What didn't happen in 2022?
Now that we are at the last day of 2022, the newspapers are full of accounts of what happened in 2022. Even the Discovery Institute has bragged, at its site Evolution News & Science Today how much the cause of Intelligent Design advanced in the last year. This account, by Brian Miller, was mocked by critics of ID (e.g. here, here, and here).
It is hard to come up with lists of things that happened in 2022. But much easier to make lists of things that didn’t happen. I wondered: what are the major things that didn’t happen in 2022? Particularly with regard to arguments for Intelligent Design.
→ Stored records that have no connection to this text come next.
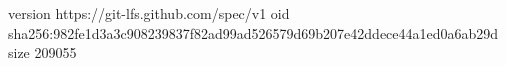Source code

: version https://git-lfs.github.com/spec/v1
oid sha256:982fe1d3a3c908239837f82ad99ad526579d69b207e42ddece44a1ed0a6ab29d
size 209055
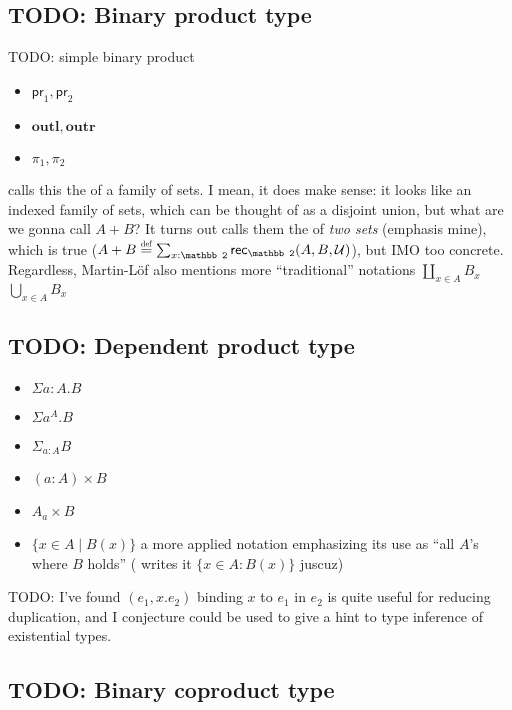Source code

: \documentclass[11pt]{article} %
\theoremstyle{definition}
\theoremstyle{remark}
\begin{document}
\subsection{TODO: Binary product type}
TODO: simple binary product

\begin{itemize}
  \item $\mathsf{pr}_1, \mathsf{pr}_2$
  \item $\mathbf{outl}, \mathbf{outr}$
  \item $\pi_1, \pi_2$
\end{itemize}

\cite{martin-lof_1984} calls this the  of a family of sets.
I mean, it does make sense: it looks like an indexed family of sets, which can be thought of as a disjoint union, but what are we gonna call $A + B$?
It turns out \cite{martin-lof_1984} calls them the  of \emph{two sets} (emphasis mine), which is true ($A + B \defeq \sum_{x:\mathbb 2}\rec_\mathbb 2(A, B, \U)$), but IMO too concrete.
Regardless, Martin-L\"of also mentions more ``traditional'' notations $\coprod_{x \in A}B_x$ $\bigcup_{x \in A}B_x$

\subsection{TODO: Dependent product type}

\begin{itemize}
  \item $\Sigma a:A. B$
  \item $\Sigma a^A. B$
  \item $\Sigma_{a:A}B$
  \item $(a:A) \times B$
  \item $A \mathbin{_a{\times}} B$
  \item $\{x \in A \mid B(x) \}$ a more applied notation emphasizing its use as ``all $A$'s where $B$ holds'' (\cite{martin-lof_1984} writes it $\{x \in A : B(x) \}$ juscuz)
\end{itemize}

TODO: I've found $(e_1, x.e_2)$ binding $x$ to $e_1$ in $e_2$ is quite useful for reducing duplication, and I conjecture could be used to give a hint to type inference of existential types.

\subsection{TODO: Binary coproduct type}
\end{document}
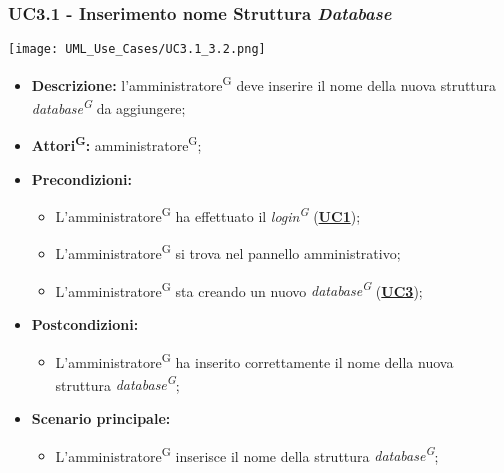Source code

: \subsubsection{UC3.1 - Inserimento nome Struttura \textit{Database}}
\label{sec:UC3.1}
\texttt{[image: UML\_Use\_Cases/UC3.1\_3.2.png]}
\begin{itemize}
	\item \textbf{Descrizione:} l’amministratore\textsuperscript{G} deve inserire il nome della nuova struttura \textit{database\textsuperscript{G}} da aggiungere;
	\item \textbf{Attori\textsuperscript{G}:} amministratore\textsuperscript{G};
	\item \textbf{Precondizioni:} 
	\begin{itemize}
		\item L’amministratore\textsuperscript{G} ha effettuato il \textit{login\textsuperscript{G}} (\hyperref[sec:UC1]{\textbf{UC1}});
		\item L’amministratore\textsuperscript{G} si trova nel pannello amministrativo;
		\item L’amministratore\textsuperscript{G} sta creando un nuovo \textit{database\textsuperscript{G}} (\hyperref[sec:UC3]{\textbf{UC3}});
	\end{itemize}
	\item \textbf{Postcondizioni:} 
	\begin{itemize}
		\item L'amministratore\textsuperscript{G} ha inserito correttamente il nome della nuova struttura  \textit{database\textsuperscript{G}};
	\end{itemize}
	\item \textbf{Scenario principale:} 
	\begin{itemize}
		\item L’amministratore\textsuperscript{G} inserisce il nome della struttura \textit{database\textsuperscript{G}};
	\end{itemize}
\end{itemize}

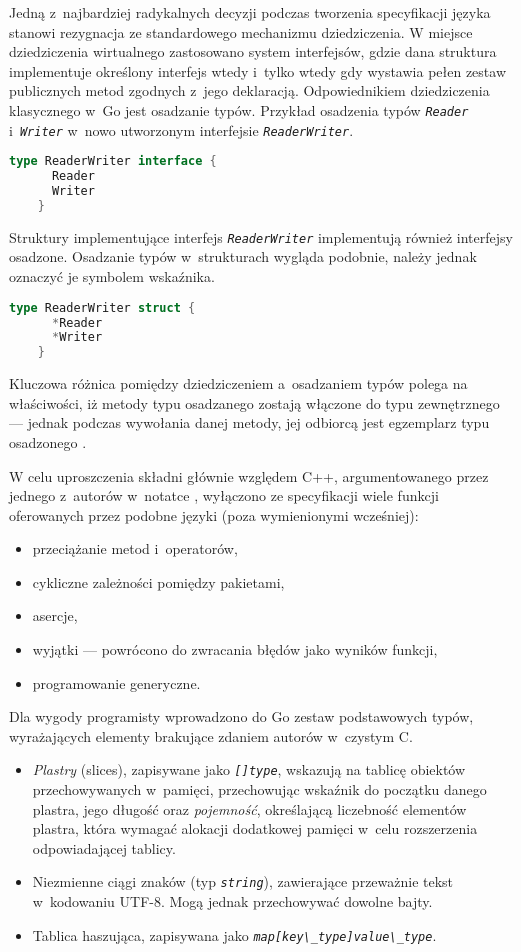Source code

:   \par{
  Jedną z~najbardziej radykalnych decyzji podczas tworzenia specyfikacji języka stanowi rezygnacja ze standardowego mechanizmu dziedziczenia. W miejsce dziedziczenia wirtualnego zastosowano system interfejsów, gdzie dana struktura implementuje określony interfejs wtedy i~tylko wtedy gdy wystawia pełen zestaw publicznych metod zgodnych z~jego deklaracją. Odpowiednikiem dziedziczenia klasycznego w~Go jest osadzanie typów.
  Przykład osadzenia typów \textit{\lstinline{Reader}} i~\textit{\lstinline{Writer}} w~nowo utworzonym interfejsie \textit{\lstinline{ReaderWriter}}.
  \begin{lstlisting}[language=go]
    type ReaderWriter interface {
      Reader
      Writer
    }
  \end{lstlisting}
  Struktury implementujące interfejs \textit{\lstinline{ReaderWriter}} implementują również interfejsy osadzone.
  Osadzanie typów w~strukturach wygląda podobnie, należy jednak oznaczyć je symbolem wskaźnika.
  \begin{lstlisting}[language=go]
    type ReaderWriter struct {
      *Reader
      *Writer
    }
  \end{lstlisting}
  Kluczowa różnica pomiędzy dziedziczeniem a~osadzaniem typów polega na właściwości, iż metody typu osadzanego zostają włączone do typu zewnętrznego --- jednak podczas wywołania danej metody, jej odbiorcą jest egzemplarz typu osadzonego \cite{godoc:embedding}.
}
\par {
W celu uproszczenia składni głównie względem C++, argumentowanego przez jednego z~autorów w~notatce \cite{Pike:LessIsMore}, wyłączono ze specyfikacji wiele funkcji oferowanych przez podobne języki (poza wymienionymi wcześniej):
  \begin{itemize}
    \item przeciążanie metod i~operatorów,
    \item cykliczne zależności pomiędzy pakietami,
    \item asercje,
    \item wyjątki --- powrócono do zwracania błędów jako wyników funkcji,
    \item programowanie generyczne.
  \end{itemize}
}
\par{
  Dla wygody programisty wprowadzono do Go zestaw podstawowych typów, wyrażających elementy brakujące zdaniem autorów w~czystym C.
  \begin{itemize}
    \item \emph{Plastry} (slices), zapisywane jako \textit{\lstinline{[]type}}, wskazują na tablicę obiektów przechowywanych w~pamięci, przechowując wskaźnik do początku danego plastra, jego długość oraz \emph{pojemność}, określającą liczebność elementów plastra, która wymagać alokacji dodatkowej pamięci w~celu rozszerzenia odpowiadającej tablicy.
    \item Niezmienne ciągi znaków (typ \textit{\lstinline{string}}), zawierające przeważnie tekst w~kodowaniu UTF-8. Mogą jednak przechowywać dowolne bajty.
    \item Tablica haszująca, zapisywana jako \textit{\lstinline{map[key\_type]value\_type}}.
  \end{itemize}
}
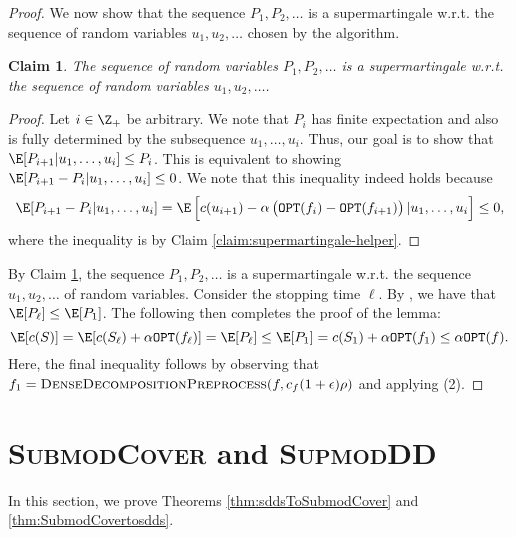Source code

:\documentclass{article}
\newtheorem{claim}{Claim}[section]
\newcommand{\OPT}{\ensuremath{\mathtt{OPT}}\xspace}
\newcommand{\supmoddensitydeletionset}{\textsc{SupmodDD}\xspace}
\newcommand{\submodcover}{\textsc{SubmodCover}\xspace}
\begin{document}
\begin{proof}
    We now show that the sequence $P_1, P_2, \ldots$ is a supermartingale w.r.t. the sequence of random variables $u_1, u_2, \ldots$ chosen by the algorithm.
    \begin{claim}\label{claim:supermartingale:main}
        The sequence of random variables $P_1, P_2, \ldots$ is a supermartingale  w.r.t. the sequence of random variables $u_1, u_2, \ldots$.
    \end{claim}
    \begin{proof}
        Let $i\in \Z_+$ be arbitrary. We note that $P_i$ has finite expectation and also is fully determined by the subsequence $u_1, \ldots, u_i$. Thus, our goal is to show that $\E[P_{i+1} | u_1, \ldots, u_i] \leq P_i$. This is equivalent to showing $\E[P_{i+1} - P_i | u_1, \ldots, u_{i}] \leq 0$. We note that this inequality indeed holds because
        $$\E[P_{i+1} - P_i | u_1, \ldots, u_{i}] = \E\left[c(u_{i+1}) - \alpha\left(\OPT(f_i) - \OPT(f_{i+1})\right) |  u_1, \ldots, u_i\right] \leq 0,$$
        where the inequality is by Claim \ref{claim:supermartingale-helper}.
    \end{proof}

    By Claim \ref{claim:supermartingale:main}, the sequence $P_1, P_2, \ldots$ is a supermartingale w.r.t. the sequence $u_1, u_2, \ldots$ of random variables. Consider the stopping time $\ell$. By , we have that $\E[P_\ell] \leq \E[P_1]$. The following then completes the proof of the lemma:
    $$\E[c(S)] = \E[c(S_{\ell}) + \alpha\OPT(f_{\ell})] = \E[P_{\ell}] \leq \E[P_1] = c(S_1) + \alpha\OPT(f_1) \leq \alpha\OPT(f).$$
    Here, the final inequality follows by observing that $f_1 = \textsc{DenseDecompositionPreprocess}(f, c_f(1+\epsilon)\rho)$ and applying (2).
\end{proof}  \section{\submodcover and \supmoddensitydeletionset}\label{sec:submodcover-reductions}

In this section, we prove Theorems \ref{thm:sddsToSubmodCover} and \ref{thm:SubmodCovertosdds}. 
\end{document}
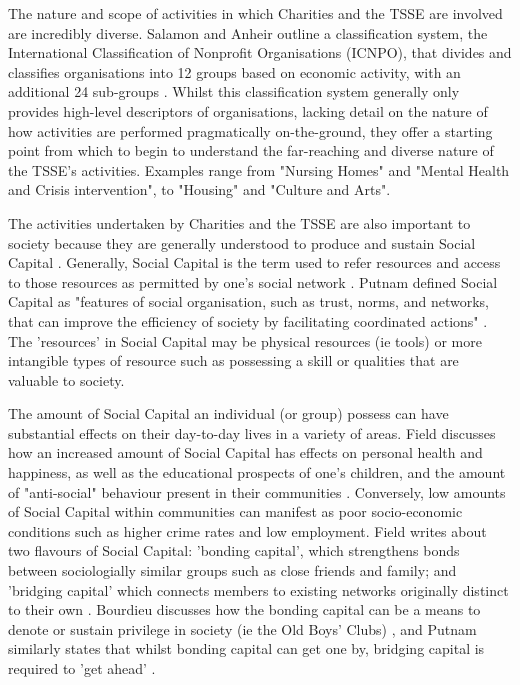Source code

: The nature and scope of activities in which Charities and the TSSE are involved are incredibly diverse. Salamon and Anheir outline a classification system, the International Classification of Nonprofit Organisations (ICNPO), that divides and classifies organisations into 12 groups based on economic activity, with an additional 24 sub-groups \cite{salamon_search_1992}. Whilst this classification system generally only provides high-level descriptors of organisations, lacking detail on the nature of how activities are performed pragmatically on-the-ground, they offer a starting point from which to begin to understand the far-reaching and diverse nature of the TSSE's activities. Examples range from "Nursing Homes" and "Mental Health and Crisis intervention", to "Housing" and "Culture and Arts".

The activities undertaken by Charities and the TSSE are also important to society because they are generally understood to produce and sustain Social Capital \cite{king_social_2004, wang_social_2008, swanson_strategic_2013}. Generally, Social Capital is the term used to refer resources and access to those resources as permitted by one's social network \cite{field_social_2003}. Putnam defined Social Capital as "features of social organisation, such as trust, norms, and networks, that can improve the efficiency of society by facilitating coordinated actions" \cite{putnam_making_1994}. The 'resources' in Social Capital may be physical resources (ie tools) or more intangible types of resource such as possessing a skill or qualities that are valuable to society.

The amount of Social Capital an individual (or group) possess can have substantial effects on their day-to-day lives in a variety of areas. Field discusses how an increased amount of Social Capital has effects on personal health and happiness, as well as the educational prospects of one's children, and the amount of "anti-social" behaviour present in their communities \cite{field_social_2003}. Conversely, low amounts of Social Capital within communities can manifest as poor socio-economic conditions such as higher crime rates and low employment. Field writes about two flavours of Social Capital: 'bonding capital', which strengthens bonds between sociologially similar groups such as close friends and family; and 'bridging capital' which connects members to existing networks originally distinct to their own \cite{field_social_2003}. Bourdieu discusses how the bonding capital can be a means to denote or sustain privilege in society (ie the Old Boys' Clubs) \cite{nash_bourdieu_1990}, and Putnam similarly states that whilst bonding capital can get one by, bridging capital is required to 'get ahead' \cite{putnam_making_1994, woolcock_social_1998}.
I’ll provide my suggested non-event. It is the clarification of how the Algorithmic Complexity argument for Intelligent Design works. It remains, as it has been for some years, basically unexplained. A reading of the whole course of argument using Specified Complexity, from William Dembski’s book The Design Inference on, shows that the algorithmic complexity calculation started out as a peripheral suggestion and gradually changed until it is now said to be central to that argument. But in the course of these changes, the logic of the criterion became no clearer.
Some time ago I puzzled over this perhaps at too great a length in a post here at Panda’s Thumb. Was the algorithm supposed to compute the genotype? the phenotype? Why was observation that it was nonrandomly un-complex supposed to favor ID? How did the probability distribution of algorithms that was used make biological sense?
Another year has passed, and none of these questions have been answered. So I nominate this non-event as the greatest non-achievement of Intelligent Design proponents in 2022. I congratulate them. But our readers may have other non-achievements to suggest. Let’s hear from them.